* _WORK TO BE COMPLETED_: Only lines that contain the word "exemplo" are to be returned from the data below.

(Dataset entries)
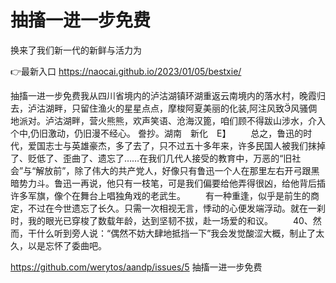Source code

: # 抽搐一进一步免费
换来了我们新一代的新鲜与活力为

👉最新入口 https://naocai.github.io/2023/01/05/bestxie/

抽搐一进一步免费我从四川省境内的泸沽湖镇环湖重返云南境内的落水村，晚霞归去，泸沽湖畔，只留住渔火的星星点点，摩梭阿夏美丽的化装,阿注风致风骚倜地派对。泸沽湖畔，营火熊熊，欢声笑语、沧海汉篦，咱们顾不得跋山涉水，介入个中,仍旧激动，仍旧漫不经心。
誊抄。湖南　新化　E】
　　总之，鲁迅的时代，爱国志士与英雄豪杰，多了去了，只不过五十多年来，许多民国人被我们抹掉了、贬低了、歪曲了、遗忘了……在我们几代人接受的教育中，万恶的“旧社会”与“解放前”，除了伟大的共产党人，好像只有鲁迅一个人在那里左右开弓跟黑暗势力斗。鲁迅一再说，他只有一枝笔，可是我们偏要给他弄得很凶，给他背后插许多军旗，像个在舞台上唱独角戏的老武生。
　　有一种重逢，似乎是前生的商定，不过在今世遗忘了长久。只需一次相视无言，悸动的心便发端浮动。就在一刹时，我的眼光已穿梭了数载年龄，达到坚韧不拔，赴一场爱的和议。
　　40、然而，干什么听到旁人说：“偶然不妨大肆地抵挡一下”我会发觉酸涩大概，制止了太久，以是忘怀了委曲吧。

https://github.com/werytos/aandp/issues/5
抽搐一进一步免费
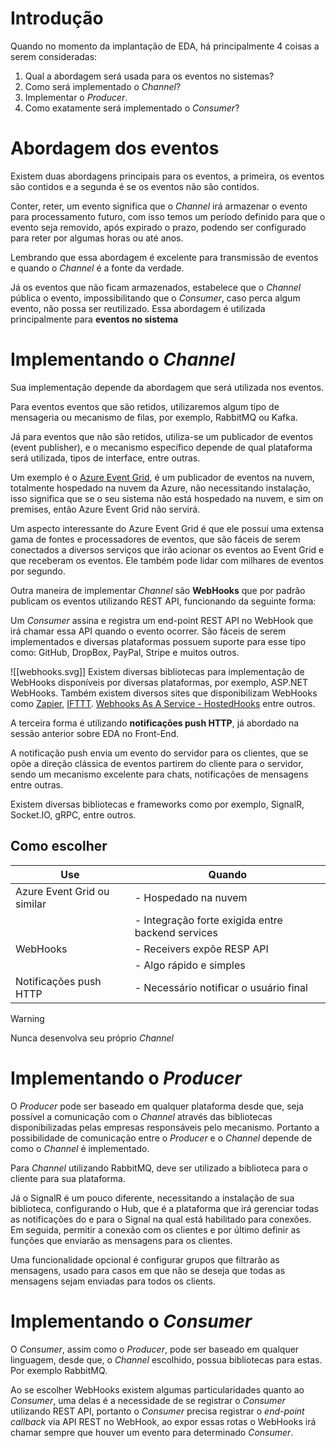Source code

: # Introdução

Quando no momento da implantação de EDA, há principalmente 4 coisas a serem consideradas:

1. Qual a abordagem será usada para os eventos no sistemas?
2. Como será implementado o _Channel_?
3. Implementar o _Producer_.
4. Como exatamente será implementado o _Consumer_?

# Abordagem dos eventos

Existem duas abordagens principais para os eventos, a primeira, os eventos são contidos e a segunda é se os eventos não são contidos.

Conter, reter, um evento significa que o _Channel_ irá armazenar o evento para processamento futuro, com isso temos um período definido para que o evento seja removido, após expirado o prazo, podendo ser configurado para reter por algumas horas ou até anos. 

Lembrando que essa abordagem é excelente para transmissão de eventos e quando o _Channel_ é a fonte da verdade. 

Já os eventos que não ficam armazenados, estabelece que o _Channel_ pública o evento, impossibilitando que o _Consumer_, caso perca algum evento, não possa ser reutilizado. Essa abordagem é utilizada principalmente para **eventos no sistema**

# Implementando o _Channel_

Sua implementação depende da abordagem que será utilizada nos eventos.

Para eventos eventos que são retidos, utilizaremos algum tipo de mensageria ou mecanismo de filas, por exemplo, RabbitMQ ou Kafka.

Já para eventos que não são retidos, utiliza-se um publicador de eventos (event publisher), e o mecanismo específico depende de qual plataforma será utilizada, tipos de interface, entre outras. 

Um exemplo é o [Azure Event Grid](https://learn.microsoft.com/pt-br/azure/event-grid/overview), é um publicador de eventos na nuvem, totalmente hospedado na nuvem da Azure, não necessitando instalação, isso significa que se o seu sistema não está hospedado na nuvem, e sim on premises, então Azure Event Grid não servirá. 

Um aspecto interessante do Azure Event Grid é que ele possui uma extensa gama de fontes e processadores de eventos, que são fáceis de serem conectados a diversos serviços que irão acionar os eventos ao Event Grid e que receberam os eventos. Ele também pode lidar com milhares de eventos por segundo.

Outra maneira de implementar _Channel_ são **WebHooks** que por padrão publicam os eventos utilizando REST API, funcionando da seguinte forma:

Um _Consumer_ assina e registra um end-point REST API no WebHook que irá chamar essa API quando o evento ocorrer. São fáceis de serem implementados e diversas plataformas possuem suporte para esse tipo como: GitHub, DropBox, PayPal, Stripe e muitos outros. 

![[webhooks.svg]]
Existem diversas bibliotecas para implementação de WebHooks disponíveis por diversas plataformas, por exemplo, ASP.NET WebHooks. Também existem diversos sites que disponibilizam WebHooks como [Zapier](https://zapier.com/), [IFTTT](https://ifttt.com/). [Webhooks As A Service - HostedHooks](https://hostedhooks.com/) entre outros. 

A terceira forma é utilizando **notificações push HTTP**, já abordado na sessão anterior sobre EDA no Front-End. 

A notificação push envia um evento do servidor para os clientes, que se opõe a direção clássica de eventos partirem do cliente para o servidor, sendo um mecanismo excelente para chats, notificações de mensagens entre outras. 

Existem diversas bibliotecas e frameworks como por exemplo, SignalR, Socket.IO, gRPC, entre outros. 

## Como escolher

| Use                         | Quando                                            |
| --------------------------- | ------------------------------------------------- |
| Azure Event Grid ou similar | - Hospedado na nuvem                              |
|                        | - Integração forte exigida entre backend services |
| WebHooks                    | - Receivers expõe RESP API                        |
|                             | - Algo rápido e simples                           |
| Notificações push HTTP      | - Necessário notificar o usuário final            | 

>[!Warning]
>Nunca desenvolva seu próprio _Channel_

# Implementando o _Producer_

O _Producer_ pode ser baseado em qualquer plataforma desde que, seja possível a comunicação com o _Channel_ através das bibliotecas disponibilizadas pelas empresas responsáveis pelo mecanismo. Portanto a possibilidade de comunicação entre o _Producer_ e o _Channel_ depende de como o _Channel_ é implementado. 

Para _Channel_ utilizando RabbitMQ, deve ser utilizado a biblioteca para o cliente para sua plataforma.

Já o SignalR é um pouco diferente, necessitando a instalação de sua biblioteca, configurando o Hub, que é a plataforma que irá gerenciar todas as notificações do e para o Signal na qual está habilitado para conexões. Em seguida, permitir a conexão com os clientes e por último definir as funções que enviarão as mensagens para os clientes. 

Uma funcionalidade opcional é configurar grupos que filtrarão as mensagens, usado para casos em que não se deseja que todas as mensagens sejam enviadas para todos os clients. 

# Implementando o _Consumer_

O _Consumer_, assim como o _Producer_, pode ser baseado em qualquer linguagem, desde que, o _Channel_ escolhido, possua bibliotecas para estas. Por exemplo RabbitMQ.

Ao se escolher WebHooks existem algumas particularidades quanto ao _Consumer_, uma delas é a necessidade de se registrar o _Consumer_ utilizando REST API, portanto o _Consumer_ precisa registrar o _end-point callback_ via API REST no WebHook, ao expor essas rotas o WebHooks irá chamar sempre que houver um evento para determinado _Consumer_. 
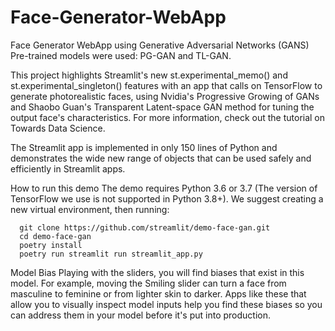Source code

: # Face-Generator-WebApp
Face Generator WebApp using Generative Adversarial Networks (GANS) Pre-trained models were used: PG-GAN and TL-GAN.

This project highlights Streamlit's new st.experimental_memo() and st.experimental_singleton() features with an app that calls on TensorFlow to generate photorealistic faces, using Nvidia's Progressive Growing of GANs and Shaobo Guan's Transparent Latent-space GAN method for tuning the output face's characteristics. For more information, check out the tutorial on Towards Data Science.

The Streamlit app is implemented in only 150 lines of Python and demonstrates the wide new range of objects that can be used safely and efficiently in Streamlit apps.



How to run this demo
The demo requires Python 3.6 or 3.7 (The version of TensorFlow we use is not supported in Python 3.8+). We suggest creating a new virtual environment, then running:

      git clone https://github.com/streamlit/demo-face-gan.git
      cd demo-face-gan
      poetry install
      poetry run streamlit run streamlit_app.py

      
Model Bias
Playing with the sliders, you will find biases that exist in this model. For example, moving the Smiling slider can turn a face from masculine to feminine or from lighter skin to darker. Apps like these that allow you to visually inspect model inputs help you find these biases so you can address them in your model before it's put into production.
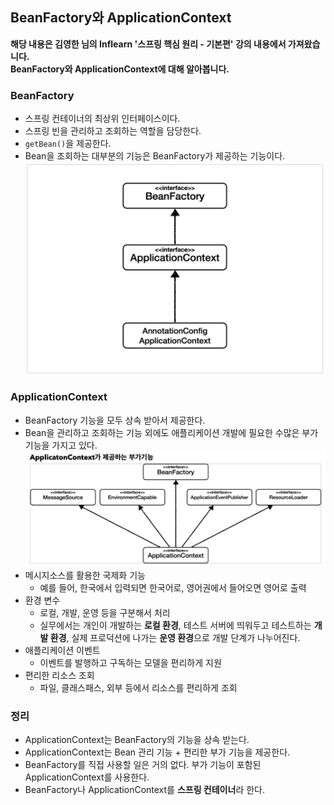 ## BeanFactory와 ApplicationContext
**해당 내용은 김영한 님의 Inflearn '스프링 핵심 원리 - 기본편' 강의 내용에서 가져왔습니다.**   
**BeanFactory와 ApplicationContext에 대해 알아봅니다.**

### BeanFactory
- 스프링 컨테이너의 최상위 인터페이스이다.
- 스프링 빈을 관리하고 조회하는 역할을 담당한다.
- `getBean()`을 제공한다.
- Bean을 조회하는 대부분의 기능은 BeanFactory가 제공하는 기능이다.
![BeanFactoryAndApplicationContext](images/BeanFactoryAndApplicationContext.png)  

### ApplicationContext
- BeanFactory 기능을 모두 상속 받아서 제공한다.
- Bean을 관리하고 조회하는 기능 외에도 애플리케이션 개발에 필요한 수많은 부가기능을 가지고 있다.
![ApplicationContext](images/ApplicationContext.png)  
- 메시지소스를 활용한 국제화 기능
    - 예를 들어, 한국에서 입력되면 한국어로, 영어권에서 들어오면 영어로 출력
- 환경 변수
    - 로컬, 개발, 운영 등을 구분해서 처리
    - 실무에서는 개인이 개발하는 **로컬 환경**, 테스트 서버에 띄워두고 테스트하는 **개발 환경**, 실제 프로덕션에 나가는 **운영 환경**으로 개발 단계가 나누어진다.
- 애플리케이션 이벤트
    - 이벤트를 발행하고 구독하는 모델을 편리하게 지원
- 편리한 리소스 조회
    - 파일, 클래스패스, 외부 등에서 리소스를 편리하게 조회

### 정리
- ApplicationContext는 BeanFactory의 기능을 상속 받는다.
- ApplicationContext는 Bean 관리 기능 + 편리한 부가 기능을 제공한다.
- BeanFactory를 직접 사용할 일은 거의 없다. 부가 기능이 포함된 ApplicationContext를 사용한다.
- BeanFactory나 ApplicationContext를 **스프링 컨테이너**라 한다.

* _YOUR RESPONSE_:
Para eventos eventos que são retidos, utilizaremos algum tipo de mensageria ou mecanismo de filas, por exemplo, RabbitMQ ou Kafka.
Um exemplo é o [Azure Event Grid](https://learn.microsoft.com/pt-br/azure/event-grid/overview), é um publicador de eventos na nuvem, totalmente hospedado na nuvem da Azure, não necessitando instalação, isso significa que se o seu sistema não está hospedado na nuvem, e sim on premises, então Azure Event Grid não servirá. 
Existem diversas bibliotecas para implementação de WebHooks disponíveis por diversas plataformas, por exemplo, ASP.NET WebHooks. Também existem diversos sites que disponibilizam WebHooks como [Zapier](https://zapier.com/), [IFTTT](https://ifttt.com/). [Webhooks As A Service - HostedHooks](https://hostedhooks.com/) entre outros. 
Existem diversas bibliotecas e frameworks como por exemplo, SignalR, Socket.IO, gRPC, entre outros. 
O _Consumer_, assim como o _Producer_, pode ser baseado em qualquer linguagem, desde que, o _Channel_ escolhido, possua bibliotecas para estas. Por exemplo RabbitMQ.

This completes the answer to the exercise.